◆ DIRECTIONS
In the following listing, find the lines containing "numbers" and report them.

====== RECORDED DATA ======

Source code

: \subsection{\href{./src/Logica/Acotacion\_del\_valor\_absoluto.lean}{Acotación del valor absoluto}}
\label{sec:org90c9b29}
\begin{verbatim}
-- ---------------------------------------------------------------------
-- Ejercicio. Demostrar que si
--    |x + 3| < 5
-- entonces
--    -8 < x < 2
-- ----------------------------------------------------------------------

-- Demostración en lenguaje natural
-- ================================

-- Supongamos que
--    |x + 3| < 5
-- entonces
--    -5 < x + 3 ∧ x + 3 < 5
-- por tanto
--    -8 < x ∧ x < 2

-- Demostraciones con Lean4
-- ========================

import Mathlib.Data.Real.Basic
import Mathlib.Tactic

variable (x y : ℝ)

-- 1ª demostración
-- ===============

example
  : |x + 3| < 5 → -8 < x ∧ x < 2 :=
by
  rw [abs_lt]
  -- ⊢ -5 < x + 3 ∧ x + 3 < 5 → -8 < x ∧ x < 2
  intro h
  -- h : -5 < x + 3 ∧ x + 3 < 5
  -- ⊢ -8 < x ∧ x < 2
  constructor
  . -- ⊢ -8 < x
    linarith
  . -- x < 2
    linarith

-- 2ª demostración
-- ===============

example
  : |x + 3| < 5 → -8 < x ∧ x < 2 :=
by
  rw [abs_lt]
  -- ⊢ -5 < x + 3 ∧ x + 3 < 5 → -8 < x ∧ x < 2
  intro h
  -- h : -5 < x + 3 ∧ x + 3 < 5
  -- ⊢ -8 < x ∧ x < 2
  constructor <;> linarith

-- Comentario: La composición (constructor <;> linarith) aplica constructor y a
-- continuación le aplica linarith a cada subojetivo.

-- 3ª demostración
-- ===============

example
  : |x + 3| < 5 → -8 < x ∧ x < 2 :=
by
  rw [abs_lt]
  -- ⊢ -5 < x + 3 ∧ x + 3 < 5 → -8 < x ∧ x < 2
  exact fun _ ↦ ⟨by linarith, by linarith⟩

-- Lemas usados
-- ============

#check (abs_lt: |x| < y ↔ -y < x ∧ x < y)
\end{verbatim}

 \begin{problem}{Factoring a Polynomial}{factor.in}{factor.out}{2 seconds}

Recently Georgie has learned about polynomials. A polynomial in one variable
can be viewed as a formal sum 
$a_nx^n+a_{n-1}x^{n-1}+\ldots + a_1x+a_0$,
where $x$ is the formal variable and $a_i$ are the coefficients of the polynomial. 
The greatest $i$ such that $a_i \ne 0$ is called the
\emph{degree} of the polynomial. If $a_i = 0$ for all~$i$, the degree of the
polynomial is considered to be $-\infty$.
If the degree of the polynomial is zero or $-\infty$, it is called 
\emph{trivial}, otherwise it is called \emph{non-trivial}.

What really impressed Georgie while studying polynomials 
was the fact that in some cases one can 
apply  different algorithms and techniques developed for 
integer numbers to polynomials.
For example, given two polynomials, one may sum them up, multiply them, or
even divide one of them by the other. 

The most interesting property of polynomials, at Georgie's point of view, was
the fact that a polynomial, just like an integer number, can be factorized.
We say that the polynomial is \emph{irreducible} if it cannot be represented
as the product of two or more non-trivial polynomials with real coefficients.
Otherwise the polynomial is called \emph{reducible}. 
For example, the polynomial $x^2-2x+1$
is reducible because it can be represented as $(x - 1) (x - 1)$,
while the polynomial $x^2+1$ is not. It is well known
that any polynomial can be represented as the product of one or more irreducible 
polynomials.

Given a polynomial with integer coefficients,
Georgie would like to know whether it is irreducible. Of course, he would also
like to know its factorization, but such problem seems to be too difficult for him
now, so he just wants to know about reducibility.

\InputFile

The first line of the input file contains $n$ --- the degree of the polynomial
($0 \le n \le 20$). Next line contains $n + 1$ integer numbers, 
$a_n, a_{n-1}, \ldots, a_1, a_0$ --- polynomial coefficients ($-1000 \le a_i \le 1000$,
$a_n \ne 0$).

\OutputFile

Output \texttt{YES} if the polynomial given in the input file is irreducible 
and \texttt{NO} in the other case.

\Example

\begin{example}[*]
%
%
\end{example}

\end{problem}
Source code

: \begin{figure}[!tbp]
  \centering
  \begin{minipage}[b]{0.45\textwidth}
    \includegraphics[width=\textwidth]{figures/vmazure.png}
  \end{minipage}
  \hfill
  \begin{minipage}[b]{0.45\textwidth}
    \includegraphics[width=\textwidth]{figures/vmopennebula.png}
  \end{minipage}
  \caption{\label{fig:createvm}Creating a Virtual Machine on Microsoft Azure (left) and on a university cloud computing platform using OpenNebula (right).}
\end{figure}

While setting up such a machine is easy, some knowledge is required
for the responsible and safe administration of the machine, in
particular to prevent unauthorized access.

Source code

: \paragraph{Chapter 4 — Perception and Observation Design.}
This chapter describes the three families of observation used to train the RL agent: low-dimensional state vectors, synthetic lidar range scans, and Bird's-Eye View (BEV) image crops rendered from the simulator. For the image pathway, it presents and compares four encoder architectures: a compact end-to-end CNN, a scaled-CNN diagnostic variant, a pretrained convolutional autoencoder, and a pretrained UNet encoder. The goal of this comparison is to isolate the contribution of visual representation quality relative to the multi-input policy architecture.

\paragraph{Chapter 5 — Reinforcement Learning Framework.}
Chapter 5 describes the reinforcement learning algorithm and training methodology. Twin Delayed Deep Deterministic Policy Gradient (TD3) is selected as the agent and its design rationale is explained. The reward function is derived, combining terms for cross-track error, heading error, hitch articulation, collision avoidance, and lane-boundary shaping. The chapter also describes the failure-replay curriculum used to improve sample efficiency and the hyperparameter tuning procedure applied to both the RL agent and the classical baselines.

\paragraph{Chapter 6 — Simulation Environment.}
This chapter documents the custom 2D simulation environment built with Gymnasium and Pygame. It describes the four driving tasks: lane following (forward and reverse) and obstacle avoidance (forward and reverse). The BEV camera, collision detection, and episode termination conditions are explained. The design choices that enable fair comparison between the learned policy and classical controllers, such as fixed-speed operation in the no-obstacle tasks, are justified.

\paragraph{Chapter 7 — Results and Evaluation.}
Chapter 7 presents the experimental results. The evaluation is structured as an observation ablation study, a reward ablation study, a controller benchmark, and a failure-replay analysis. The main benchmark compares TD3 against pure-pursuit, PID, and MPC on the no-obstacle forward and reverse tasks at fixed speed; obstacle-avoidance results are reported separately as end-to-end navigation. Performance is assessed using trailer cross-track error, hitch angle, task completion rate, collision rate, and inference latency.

======

◆ ANSWER TO THIS PROBLEM
integer numbers to polynomials.
($0 \le n \le 20$). Next line contains $n + 1$ integer numbers, 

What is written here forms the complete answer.